> **WHAT YOU HAVE TO DO**
Word for word, restate the lines of the data from the first through the one containing "If we have learned", and nothing else.

> **DATA EXTRACTS**
^^^^

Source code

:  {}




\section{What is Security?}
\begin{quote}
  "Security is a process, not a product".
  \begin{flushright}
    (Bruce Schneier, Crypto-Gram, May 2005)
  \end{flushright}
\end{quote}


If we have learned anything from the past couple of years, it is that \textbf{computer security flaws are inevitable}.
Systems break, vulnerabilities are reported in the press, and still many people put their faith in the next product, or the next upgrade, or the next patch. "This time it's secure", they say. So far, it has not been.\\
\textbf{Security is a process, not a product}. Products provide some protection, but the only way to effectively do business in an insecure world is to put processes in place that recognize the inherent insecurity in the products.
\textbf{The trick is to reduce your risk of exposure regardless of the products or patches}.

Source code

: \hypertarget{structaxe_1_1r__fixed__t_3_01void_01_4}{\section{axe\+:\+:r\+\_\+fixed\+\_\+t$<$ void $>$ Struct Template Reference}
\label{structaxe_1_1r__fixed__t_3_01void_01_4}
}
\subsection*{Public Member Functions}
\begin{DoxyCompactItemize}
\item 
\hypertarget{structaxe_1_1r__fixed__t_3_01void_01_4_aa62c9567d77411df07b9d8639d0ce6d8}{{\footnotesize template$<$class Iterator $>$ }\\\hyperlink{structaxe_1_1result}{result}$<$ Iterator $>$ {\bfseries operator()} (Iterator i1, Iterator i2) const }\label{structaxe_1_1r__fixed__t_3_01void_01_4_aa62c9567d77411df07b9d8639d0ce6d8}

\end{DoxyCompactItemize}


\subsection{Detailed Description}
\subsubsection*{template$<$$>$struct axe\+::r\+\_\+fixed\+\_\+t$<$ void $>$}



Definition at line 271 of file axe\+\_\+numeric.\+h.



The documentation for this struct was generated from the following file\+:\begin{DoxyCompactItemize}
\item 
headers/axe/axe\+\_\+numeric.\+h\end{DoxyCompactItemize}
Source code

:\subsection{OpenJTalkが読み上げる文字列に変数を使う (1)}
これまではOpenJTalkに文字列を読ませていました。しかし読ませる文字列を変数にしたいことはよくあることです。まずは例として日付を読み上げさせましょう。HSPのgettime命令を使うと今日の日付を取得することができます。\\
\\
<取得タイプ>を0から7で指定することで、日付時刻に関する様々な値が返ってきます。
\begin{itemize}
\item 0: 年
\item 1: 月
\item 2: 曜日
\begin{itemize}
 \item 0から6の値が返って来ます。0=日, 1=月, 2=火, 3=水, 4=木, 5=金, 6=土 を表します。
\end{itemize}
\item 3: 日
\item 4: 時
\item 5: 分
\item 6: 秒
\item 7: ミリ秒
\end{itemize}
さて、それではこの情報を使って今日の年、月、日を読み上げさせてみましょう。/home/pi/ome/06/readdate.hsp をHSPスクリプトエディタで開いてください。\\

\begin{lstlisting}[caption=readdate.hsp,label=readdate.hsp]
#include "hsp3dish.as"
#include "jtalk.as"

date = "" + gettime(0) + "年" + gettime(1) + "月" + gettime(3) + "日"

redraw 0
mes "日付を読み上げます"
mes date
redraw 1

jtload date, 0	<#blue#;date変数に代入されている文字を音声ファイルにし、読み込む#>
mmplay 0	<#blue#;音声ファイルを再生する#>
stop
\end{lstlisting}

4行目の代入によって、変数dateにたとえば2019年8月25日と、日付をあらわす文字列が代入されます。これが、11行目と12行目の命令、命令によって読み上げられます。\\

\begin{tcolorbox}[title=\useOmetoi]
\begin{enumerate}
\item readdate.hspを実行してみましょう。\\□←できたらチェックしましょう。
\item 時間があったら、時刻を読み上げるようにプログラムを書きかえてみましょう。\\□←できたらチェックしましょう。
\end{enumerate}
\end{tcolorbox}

^^^^

> **RESULT OF THIS EXERCISE**
Source code

:  {}




\section{What is Security?}
\begin{quote}
  "Security is a process, not a product".
  \begin{flushright}
    (Bruce Schneier, Crypto-Gram, May 2005)
  \end{flushright}
\end{quote}


If we have learned anything from the past couple of years, it is that \textbf{computer security flaws are inevitable}.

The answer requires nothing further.